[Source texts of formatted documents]
□ □ □

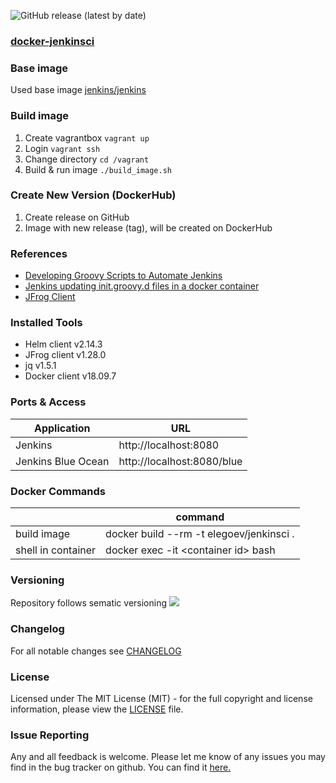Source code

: ![GitHub release (latest by date)](https://img.shields.io/github/v/release/elegoev/docker-jenkinsci?style=plastic)

### [docker-jenkinsci](https://github.com/elegoev/docker-jenkinsci)

### Base image
Used base image [jenkins/jenkins](https://hub.docker.com/r/jenkins/jenkins)

### Build image
1. Create vagrantbox `vagrant up`
1. Login `vagrant ssh`
1. Change directory `cd /vagrant`
1. Build & run image `./build_image.sh`

### Create New Version (DockerHub)
1. Create release on GitHub
1. Image with new release (tag), will be created on DockerHub

### References
- [Developing Groovy Scripts to Automate Jenkins](https://brokenco.de/2017/07/24/groovy-automation-for-jenkins.html)
- [Jenkins updating init.groovy.d files in a docker container](https://stackoverflow.com/questions/45818327/jenkins-updating-init-groovy-d-files-in-a-docker-container)
- [JFrog Client](https://www.jfrog.com/confluence/display/CLI/CLI+for+JFrog+Artifactory)

### Installed Tools
- Helm client v2.14.3
- JFrog client v1.28.0
- jq v1.5.1
- Docker client v18.09.7

### Ports & Access
| Application          | URL                         |
|----------------------|-----------------------------|
| Jenkins              | http://localhost:8080       |
| Jenkins Blue Ocean   | http://localhost:8080/blue  |

### Docker Commands
|                      | command                                            |
|----------------------|----------------------------------------------------|
| build image          | docker build --rm -t elegoev/jenkinsci .           |
| shell in container   | docker exec -it \<container id\> bash              |

### Versioning
Repository follows sematic versioning  [![](https://img.shields.io/badge/semver-2.0.0-green.svg)](http://semver.org)

### Changelog
For all notable changes see [CHANGELOG](https://github.com/elegoev/docker-jenkinsci/blob/master/CHANGELOG.md)

### License
Licensed under The MIT License (MIT) - for the full copyright and license information, please view the [LICENSE](https://github.com/elegoev/docker-jenkinsci/blob/master/LICENSE) file.

### Issue Reporting
Any and all feedback is welcome.  Please let me know of any issues you may find in the bug tracker on github. You can find it [here. ](https://github.com/elegoev/docker-jenkinsci/issues)
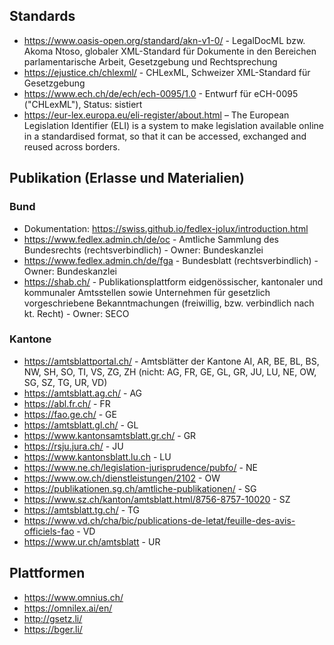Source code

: ## Standards
* https://www.oasis-open.org/standard/akn-v1-0/ - LegalDocML bzw. Akoma Ntoso, globaler XML-Standard für Dokumente in den Bereichen parlamentarische Arbeit, Gesetzgebung und Rechtsprechung
* https://ejustice.ch/chlexml/ - CHLexML, Schweizer XML-Standard für Gesetzgebung
* https://www.ech.ch/de/ech/ech-0095/1.0 - Entwurf für eCH-0095 ("CHLexML"), Status: sistiert
* https://eur-lex.europa.eu/eli-register/about.html – The European Legislation Identifier (ELI) is a system to make legislation available online in a standardised format, so that it can be accessed, exchanged and reused across borders.

## Publikation (Erlasse und Materialien)
### Bund
* Dokumentation: https://swiss.github.io/fedlex-jolux/introduction.html
* https://www.fedlex.admin.ch/de/oc - Amtliche Sammlung des Bundesrechts (rechtsverbindlich) - Owner: Bundeskanzlei
* https://www.fedlex.admin.ch/de/fga - Bundesblatt (rechtsverbindlich) - Owner: Bundeskanzlei
* https://shab.ch/ - Publikationsplattform eidgenössischer, kantonaler und kommunaler Amtsstellen sowie Unternehmen für gesetzlich vorgeschriebene Bekanntmachungen (freiwillig, bzw. verbindlich nach kt. Recht) - Owner: SECO

### Kantone
* https://amtsblattportal.ch/ - Amtsblätter der Kantone AI, AR, BE, BL, BS, NW, SH, SO, TI, VS, ZG, ZH (nicht: AG, FR, GE, GL, GR, JU, LU, NE, OW, SG, SZ, TG, UR, VD)
* https://amtsblatt.ag.ch/ - AG
* https://abl.fr.ch/ - FR
* https://fao.ge.ch/ - GE
* https://amtsblatt.gl.ch/ - GL
* https://www.kantonsamtsblatt.gr.ch/ - GR
* https://rsju.jura.ch/ - JU
* https://www.kantonsblatt.lu.ch - LU
* https://www.ne.ch/legislation-jurisprudence/pubfo/ - NE
* https://www.ow.ch/dienstleistungen/2102 - OW
* https://publikationen.sg.ch/amtliche-publikationen/ - SG
* https://www.sz.ch/kanton/amtsblatt.html/8756-8757-10020 - SZ
* https://amtsblatt.tg.ch/ - TG
* https://www.vd.ch/cha/bic/publications-de-letat/feuille-des-avis-officiels-fao - VD
* https://www.ur.ch/amtsblatt - UR

## Plattformen
* https://www.omnius.ch/
* https://omnilex.ai/en/
* http://gsetz.li/
* https://bger.li/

□ □ □

Activity: Each line of the data in which the string "blob" appears needs to be copied.

Answer area:
For all notable changes see [CHANGELOG](https://github.com/elegoev/docker-jenkinsci/blob/master/CHANGELOG.md)
Licensed under The MIT License (MIT) - for the full copyright and license information, please view the [LICENSE](https://github.com/elegoev/docker-jenkinsci/blob/master/LICENSE) file.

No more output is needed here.